----- Data under study

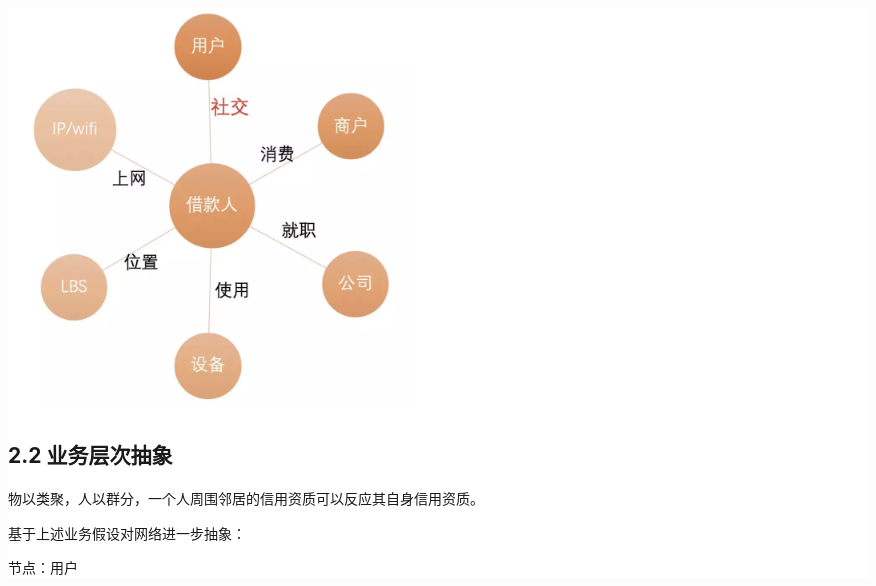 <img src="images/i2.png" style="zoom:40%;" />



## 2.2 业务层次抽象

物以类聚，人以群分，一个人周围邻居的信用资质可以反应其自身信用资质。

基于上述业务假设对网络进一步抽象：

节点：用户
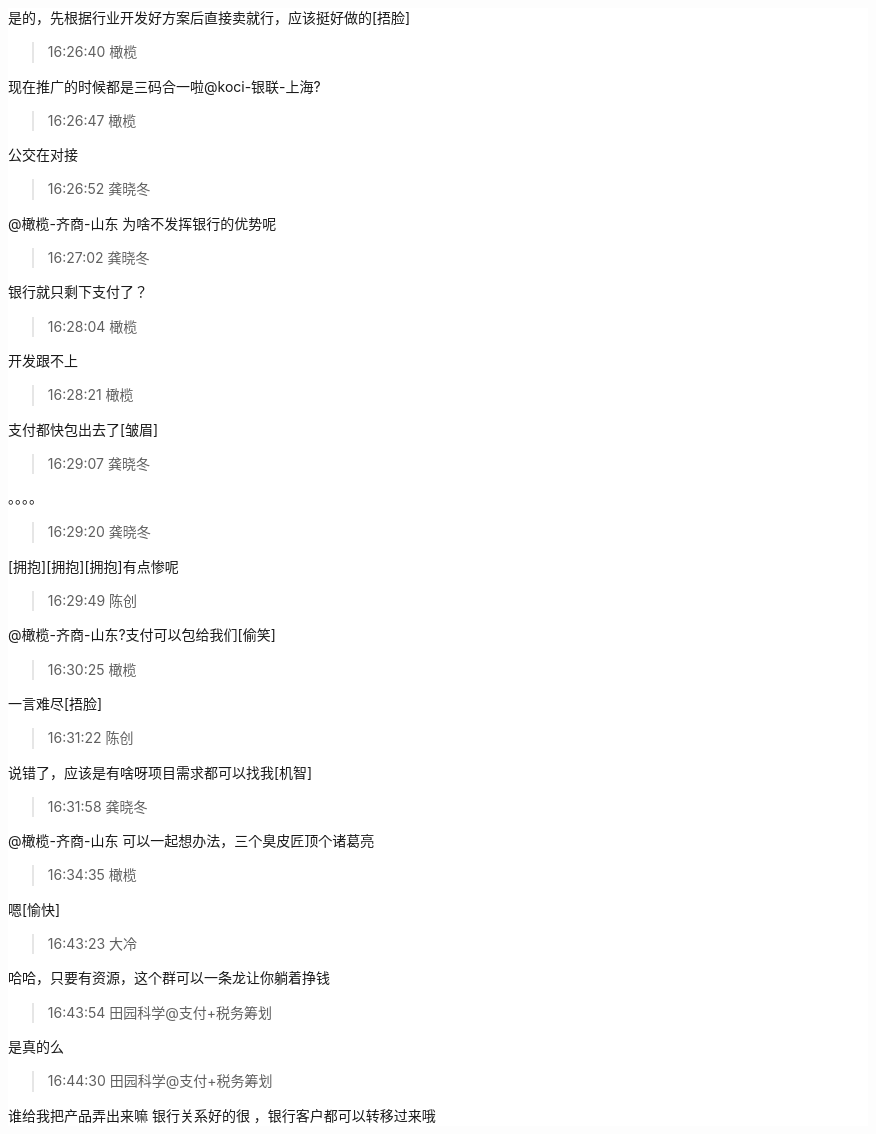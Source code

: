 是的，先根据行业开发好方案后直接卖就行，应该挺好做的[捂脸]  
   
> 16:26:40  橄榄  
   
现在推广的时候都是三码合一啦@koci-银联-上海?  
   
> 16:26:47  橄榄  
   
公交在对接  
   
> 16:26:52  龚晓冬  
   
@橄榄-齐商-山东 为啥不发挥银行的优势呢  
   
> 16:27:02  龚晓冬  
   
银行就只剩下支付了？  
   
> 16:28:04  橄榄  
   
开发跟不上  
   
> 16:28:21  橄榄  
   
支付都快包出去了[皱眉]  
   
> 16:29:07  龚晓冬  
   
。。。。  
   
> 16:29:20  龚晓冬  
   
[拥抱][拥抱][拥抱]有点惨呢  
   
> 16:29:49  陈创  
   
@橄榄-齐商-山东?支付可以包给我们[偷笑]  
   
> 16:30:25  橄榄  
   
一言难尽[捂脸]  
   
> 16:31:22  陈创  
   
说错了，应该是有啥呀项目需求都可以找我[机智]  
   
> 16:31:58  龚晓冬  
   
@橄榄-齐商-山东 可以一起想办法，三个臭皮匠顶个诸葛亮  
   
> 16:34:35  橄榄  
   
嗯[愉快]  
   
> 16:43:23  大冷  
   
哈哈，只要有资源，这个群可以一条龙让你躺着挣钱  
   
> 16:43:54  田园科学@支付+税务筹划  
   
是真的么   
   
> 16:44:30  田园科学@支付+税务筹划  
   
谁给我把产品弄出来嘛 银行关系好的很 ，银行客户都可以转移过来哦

----------

Work instructions: This exercise requires the lines of the entries containing the string "田园科学".

Response:
> 16:43:54  田园科学@支付+税务筹划  
> 16:44:30  田园科学@支付+税务筹划  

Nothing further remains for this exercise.